■ **Work item**: When the line containing "V2.5.2: Bugs being" appears in the data below, begin copying there and stop only after the line containing "V2.6.1: Working on".

(Stored data)
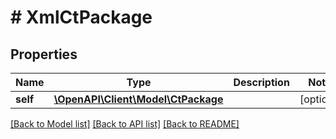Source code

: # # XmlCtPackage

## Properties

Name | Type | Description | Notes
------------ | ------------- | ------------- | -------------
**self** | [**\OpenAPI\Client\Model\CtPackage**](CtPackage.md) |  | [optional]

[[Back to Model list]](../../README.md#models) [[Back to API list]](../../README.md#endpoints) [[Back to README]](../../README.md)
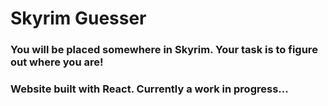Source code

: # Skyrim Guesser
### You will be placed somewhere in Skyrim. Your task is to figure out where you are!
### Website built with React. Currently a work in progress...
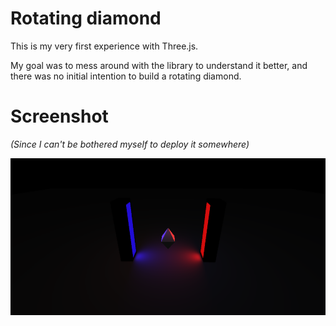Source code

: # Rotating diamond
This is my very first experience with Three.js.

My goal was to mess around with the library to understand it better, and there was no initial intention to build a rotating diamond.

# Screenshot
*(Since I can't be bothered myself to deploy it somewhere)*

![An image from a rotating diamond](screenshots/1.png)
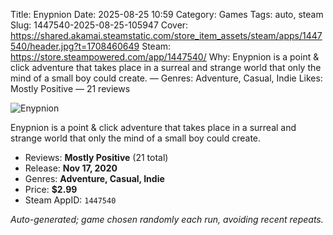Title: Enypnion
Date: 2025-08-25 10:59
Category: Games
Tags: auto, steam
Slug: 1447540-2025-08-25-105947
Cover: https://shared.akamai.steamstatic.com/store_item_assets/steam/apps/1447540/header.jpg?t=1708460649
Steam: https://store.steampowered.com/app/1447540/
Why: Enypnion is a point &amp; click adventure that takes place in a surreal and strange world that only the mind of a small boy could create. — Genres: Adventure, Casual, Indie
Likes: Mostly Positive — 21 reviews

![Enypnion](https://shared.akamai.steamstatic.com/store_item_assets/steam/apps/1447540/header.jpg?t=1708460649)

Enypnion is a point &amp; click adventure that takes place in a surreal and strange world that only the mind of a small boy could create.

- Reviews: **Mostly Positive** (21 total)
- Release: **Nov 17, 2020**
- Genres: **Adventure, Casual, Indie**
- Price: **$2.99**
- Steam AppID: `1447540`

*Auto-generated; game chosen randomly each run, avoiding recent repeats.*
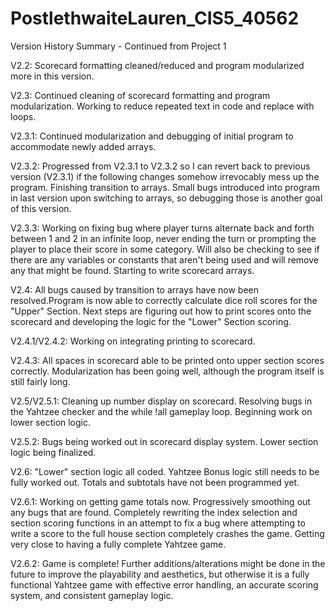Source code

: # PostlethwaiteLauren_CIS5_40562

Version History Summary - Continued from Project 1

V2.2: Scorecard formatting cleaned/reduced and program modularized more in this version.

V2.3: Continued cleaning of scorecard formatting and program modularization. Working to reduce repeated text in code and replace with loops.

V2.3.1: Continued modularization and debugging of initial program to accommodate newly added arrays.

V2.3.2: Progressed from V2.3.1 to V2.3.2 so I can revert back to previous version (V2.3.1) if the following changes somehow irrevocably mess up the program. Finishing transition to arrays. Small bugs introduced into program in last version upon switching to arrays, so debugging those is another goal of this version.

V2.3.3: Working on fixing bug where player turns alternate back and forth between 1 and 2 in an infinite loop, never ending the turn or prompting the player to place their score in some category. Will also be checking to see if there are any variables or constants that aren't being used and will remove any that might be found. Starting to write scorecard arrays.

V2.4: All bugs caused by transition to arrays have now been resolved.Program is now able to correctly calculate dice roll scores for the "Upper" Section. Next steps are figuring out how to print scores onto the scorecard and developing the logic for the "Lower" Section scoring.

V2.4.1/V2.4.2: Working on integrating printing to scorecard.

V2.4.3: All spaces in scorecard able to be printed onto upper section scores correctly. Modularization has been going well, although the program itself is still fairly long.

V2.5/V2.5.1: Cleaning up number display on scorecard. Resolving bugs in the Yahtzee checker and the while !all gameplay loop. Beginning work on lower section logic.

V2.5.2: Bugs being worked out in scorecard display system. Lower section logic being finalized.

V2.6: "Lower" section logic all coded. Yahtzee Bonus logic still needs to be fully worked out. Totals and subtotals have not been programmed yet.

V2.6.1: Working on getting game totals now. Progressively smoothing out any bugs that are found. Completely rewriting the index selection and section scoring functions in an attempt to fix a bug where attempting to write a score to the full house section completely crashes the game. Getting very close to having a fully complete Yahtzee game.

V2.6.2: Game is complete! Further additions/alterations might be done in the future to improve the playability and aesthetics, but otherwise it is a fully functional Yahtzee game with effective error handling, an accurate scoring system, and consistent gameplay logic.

■ **Answer box**:
V2.5.2: Bugs being worked out in scorecard display system. Lower section logic being finalized.

V2.6: "Lower" section logic all coded. Yahtzee Bonus logic still needs to be fully worked out. Totals and subtotals have not been programmed yet.

V2.6.1: Working on getting game totals now. Progressively smoothing out any bugs that are found. Completely rewriting the index selection and section scoring functions in an attempt to fix a bug where attempting to write a score to the full house section completely crashes the game. Getting very close to having a fully complete Yahtzee game.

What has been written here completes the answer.